_Exercise input_
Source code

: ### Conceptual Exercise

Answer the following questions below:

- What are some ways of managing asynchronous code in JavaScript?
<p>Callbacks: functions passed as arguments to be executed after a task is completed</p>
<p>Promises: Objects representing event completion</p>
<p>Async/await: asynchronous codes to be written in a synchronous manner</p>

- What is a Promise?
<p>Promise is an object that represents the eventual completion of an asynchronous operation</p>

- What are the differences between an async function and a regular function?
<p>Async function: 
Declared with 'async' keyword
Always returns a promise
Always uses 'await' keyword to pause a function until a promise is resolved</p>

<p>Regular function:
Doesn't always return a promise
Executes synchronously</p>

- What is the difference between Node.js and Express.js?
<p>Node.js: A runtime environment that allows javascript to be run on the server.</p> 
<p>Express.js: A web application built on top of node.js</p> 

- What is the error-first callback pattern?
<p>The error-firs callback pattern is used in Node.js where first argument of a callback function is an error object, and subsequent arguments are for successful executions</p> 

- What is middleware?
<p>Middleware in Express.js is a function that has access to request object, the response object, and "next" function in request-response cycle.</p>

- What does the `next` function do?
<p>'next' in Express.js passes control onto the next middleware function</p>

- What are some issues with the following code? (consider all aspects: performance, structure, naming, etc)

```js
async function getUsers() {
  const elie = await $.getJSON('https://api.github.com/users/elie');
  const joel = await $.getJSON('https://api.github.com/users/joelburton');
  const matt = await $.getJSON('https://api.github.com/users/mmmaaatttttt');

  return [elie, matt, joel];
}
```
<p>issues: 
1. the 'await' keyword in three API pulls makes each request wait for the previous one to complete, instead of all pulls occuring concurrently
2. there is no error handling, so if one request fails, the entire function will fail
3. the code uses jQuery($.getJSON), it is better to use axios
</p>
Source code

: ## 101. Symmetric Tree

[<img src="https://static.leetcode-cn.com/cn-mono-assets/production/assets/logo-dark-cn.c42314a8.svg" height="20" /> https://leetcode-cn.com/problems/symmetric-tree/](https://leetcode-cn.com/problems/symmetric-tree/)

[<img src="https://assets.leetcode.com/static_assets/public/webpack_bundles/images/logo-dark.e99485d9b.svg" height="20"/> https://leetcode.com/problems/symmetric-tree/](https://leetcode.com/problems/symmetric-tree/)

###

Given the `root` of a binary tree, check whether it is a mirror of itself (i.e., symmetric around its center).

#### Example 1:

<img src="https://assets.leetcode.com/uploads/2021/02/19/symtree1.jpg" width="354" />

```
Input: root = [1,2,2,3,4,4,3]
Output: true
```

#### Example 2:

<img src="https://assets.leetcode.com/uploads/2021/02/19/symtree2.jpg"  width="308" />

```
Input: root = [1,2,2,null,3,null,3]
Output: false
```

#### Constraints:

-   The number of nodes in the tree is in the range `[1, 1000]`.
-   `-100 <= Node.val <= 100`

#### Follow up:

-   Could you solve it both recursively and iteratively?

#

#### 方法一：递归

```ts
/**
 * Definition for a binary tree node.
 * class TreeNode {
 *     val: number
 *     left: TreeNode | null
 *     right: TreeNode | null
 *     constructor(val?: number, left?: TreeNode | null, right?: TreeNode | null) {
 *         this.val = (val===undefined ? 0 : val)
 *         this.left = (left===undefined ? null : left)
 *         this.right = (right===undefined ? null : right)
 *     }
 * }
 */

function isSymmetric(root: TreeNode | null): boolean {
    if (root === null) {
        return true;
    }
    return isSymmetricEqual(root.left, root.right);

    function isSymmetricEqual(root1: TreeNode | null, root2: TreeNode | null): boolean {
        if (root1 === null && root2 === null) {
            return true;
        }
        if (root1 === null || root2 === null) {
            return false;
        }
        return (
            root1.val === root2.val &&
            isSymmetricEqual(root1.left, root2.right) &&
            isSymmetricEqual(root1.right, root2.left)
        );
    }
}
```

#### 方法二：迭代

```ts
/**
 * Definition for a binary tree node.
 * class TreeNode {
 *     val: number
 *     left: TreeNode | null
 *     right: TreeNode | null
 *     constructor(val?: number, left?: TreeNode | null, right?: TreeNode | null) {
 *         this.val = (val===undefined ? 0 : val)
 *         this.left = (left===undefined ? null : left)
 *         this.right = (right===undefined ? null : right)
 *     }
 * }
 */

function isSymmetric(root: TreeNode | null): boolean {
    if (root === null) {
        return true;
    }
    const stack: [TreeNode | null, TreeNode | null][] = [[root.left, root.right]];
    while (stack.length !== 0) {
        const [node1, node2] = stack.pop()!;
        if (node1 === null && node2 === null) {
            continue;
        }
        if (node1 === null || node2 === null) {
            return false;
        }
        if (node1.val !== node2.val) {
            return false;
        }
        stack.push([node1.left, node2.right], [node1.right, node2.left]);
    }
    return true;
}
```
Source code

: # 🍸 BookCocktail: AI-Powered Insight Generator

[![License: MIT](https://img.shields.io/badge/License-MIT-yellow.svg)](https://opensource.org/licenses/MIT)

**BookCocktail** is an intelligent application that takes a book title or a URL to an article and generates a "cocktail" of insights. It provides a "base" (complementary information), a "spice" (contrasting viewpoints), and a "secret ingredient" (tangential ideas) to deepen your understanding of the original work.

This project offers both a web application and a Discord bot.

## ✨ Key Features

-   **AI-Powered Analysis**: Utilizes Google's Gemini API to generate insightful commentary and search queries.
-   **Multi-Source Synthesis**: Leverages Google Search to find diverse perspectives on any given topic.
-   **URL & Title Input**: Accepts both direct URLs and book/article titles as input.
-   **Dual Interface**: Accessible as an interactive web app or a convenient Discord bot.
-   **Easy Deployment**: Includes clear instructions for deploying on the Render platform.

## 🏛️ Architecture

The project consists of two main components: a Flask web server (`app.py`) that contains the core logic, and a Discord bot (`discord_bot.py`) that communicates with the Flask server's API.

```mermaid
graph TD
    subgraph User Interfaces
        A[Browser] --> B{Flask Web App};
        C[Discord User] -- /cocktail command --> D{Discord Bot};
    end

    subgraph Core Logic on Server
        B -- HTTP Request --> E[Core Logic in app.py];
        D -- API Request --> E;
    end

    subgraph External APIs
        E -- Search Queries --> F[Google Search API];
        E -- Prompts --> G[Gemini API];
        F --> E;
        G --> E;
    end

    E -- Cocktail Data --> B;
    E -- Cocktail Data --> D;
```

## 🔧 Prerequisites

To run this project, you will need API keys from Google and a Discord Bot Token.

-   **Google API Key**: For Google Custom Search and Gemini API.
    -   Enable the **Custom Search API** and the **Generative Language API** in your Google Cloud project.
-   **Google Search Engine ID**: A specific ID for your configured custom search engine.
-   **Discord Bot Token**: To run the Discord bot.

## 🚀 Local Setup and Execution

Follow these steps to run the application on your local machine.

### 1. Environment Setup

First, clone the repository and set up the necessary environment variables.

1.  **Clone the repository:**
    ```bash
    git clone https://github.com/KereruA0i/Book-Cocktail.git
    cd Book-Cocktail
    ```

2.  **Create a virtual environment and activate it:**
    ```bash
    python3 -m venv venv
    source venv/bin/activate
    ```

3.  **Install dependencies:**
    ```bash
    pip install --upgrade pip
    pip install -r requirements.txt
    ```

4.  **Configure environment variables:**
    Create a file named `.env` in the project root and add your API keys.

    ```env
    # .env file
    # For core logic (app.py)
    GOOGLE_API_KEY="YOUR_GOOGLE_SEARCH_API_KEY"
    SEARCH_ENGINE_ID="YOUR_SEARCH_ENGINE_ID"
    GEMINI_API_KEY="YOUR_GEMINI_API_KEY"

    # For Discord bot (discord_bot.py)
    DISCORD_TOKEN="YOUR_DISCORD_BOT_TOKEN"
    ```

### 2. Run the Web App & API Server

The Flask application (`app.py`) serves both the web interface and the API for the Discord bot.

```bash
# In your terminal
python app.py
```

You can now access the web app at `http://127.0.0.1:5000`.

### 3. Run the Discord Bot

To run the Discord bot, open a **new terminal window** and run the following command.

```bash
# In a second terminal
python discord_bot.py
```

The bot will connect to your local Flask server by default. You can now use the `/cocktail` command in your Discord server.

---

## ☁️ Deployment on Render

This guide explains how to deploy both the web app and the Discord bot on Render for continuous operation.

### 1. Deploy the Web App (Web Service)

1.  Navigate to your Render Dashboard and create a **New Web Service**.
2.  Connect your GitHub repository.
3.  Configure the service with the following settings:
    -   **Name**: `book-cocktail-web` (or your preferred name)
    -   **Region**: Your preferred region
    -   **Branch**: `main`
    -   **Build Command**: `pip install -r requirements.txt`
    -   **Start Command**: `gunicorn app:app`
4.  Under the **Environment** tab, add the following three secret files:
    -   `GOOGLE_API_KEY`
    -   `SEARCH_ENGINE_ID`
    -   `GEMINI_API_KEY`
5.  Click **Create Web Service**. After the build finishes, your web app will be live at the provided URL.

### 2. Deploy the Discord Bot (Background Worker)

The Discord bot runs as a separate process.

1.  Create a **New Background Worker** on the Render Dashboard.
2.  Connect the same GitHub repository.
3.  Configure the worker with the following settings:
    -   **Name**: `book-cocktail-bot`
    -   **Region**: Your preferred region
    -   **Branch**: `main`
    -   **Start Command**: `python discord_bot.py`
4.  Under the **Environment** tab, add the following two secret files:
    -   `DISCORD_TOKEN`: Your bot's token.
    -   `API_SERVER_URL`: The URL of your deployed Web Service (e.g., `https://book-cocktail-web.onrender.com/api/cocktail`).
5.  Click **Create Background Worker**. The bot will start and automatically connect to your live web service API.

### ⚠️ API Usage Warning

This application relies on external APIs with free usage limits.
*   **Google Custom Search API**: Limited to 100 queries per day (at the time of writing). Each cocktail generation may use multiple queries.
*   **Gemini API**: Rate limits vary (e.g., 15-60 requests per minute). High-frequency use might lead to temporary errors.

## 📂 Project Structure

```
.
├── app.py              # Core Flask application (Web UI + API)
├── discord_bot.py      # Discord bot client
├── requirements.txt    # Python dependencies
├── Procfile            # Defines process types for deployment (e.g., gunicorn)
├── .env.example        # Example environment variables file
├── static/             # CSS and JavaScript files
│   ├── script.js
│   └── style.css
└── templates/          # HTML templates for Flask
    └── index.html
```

_Exercise_
Exact reproduction of the lines from the top of the material through the line where "Executes synchronously</p>" appears is required, both boundary lines included, with no other output.

_Output of the exercise_
Source code

: ### Conceptual Exercise

Answer the following questions below:

- What are some ways of managing asynchronous code in JavaScript?
<p>Callbacks: functions passed as arguments to be executed after a task is completed</p>
<p>Promises: Objects representing event completion</p>
<p>Async/await: asynchronous codes to be written in a synchronous manner</p>

- What is a Promise?
<p>Promise is an object that represents the eventual completion of an asynchronous operation</p>

- What are the differences between an async function and a regular function?
<p>Async function: 
Declared with 'async' keyword
Always returns a promise
Always uses 'await' keyword to pause a function until a promise is resolved</p>

<p>Regular function:
Doesn't always return a promise
Executes synchronously</p>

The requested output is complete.